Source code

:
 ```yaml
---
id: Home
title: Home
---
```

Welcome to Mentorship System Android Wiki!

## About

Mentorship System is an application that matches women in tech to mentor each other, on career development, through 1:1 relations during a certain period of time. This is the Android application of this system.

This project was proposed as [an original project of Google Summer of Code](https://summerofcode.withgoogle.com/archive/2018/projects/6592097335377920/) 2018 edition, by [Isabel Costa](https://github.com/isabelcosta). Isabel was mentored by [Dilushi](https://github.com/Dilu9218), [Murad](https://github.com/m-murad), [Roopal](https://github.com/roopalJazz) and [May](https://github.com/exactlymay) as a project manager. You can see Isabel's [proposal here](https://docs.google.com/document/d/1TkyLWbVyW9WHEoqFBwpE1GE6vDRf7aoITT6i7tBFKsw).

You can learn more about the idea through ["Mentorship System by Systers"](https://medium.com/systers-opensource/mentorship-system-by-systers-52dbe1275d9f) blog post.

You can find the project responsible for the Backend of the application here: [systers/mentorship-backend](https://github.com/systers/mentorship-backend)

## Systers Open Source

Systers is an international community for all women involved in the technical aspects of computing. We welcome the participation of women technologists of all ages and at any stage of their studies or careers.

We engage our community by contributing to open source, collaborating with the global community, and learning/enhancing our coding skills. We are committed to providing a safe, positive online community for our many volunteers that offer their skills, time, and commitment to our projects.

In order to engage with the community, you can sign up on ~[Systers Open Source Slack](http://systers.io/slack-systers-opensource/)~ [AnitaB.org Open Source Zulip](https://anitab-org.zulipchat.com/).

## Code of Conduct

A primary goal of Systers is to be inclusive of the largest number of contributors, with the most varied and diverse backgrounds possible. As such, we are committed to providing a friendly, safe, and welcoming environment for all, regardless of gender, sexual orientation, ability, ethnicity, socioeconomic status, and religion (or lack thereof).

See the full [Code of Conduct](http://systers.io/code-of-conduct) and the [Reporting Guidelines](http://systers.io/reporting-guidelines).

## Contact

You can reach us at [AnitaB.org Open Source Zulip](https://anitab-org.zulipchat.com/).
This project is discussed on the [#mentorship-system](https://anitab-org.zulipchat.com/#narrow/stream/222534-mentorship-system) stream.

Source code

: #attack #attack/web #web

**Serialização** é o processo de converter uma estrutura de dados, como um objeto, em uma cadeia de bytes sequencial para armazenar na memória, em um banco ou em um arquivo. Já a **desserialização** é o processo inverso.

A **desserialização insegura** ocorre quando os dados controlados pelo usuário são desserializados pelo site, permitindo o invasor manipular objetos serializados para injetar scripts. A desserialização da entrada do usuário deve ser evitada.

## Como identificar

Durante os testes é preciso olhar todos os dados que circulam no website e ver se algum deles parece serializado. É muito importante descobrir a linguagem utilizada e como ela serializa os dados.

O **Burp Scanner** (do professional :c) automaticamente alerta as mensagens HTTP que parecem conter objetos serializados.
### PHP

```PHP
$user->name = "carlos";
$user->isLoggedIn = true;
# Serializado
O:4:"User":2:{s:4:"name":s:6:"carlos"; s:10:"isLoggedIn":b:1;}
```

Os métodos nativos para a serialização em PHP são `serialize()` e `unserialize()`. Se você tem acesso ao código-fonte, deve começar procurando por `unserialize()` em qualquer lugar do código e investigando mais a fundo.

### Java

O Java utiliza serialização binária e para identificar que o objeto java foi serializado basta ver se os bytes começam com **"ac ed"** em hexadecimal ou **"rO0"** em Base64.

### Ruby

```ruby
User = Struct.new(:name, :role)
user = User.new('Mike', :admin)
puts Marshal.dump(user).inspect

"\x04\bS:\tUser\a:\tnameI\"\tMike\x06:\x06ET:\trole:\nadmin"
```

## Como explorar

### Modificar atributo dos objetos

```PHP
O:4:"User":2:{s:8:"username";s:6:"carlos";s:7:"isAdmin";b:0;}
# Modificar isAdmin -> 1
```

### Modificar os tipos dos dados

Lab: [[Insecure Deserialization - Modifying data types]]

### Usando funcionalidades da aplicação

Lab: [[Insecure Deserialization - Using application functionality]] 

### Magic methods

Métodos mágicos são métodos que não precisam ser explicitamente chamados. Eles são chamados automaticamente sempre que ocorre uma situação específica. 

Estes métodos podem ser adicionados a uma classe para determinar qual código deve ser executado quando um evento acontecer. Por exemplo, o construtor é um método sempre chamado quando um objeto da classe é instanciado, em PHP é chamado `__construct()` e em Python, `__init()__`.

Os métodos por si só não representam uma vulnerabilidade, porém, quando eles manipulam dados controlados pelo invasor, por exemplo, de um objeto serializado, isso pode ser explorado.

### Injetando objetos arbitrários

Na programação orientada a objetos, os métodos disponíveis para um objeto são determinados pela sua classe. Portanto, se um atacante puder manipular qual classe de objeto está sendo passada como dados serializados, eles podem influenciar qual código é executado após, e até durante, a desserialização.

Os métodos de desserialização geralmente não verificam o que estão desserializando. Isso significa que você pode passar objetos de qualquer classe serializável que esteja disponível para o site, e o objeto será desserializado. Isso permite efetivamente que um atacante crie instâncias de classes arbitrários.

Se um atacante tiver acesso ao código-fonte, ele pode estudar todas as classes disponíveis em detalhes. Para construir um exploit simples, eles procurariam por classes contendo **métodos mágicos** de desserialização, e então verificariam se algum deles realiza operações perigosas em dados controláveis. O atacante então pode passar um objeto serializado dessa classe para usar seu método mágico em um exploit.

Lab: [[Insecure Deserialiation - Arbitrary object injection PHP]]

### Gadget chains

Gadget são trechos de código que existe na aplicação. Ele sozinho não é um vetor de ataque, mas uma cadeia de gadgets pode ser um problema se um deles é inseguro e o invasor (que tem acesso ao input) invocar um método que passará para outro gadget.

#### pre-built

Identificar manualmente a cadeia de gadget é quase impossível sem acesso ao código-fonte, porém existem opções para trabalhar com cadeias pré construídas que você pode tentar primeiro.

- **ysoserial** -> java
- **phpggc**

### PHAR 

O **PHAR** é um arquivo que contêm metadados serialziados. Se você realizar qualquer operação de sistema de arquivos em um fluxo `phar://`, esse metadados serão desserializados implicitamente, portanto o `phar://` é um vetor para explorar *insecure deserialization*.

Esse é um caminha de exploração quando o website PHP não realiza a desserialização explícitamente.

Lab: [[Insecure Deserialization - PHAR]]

Requirement: Copy out the entries exactly. Begin at the first line and end with the line that has "Mentorship System is".

Exercise answer:
Source code

:
 ```yaml
---
id: Home
title: Home
---
```

Welcome to Mentorship System Android Wiki!

## About

Mentorship System is an application that matches women in tech to mentor each other, on career development, through 1:1 relations during a certain period of time. This is the Android application of this system.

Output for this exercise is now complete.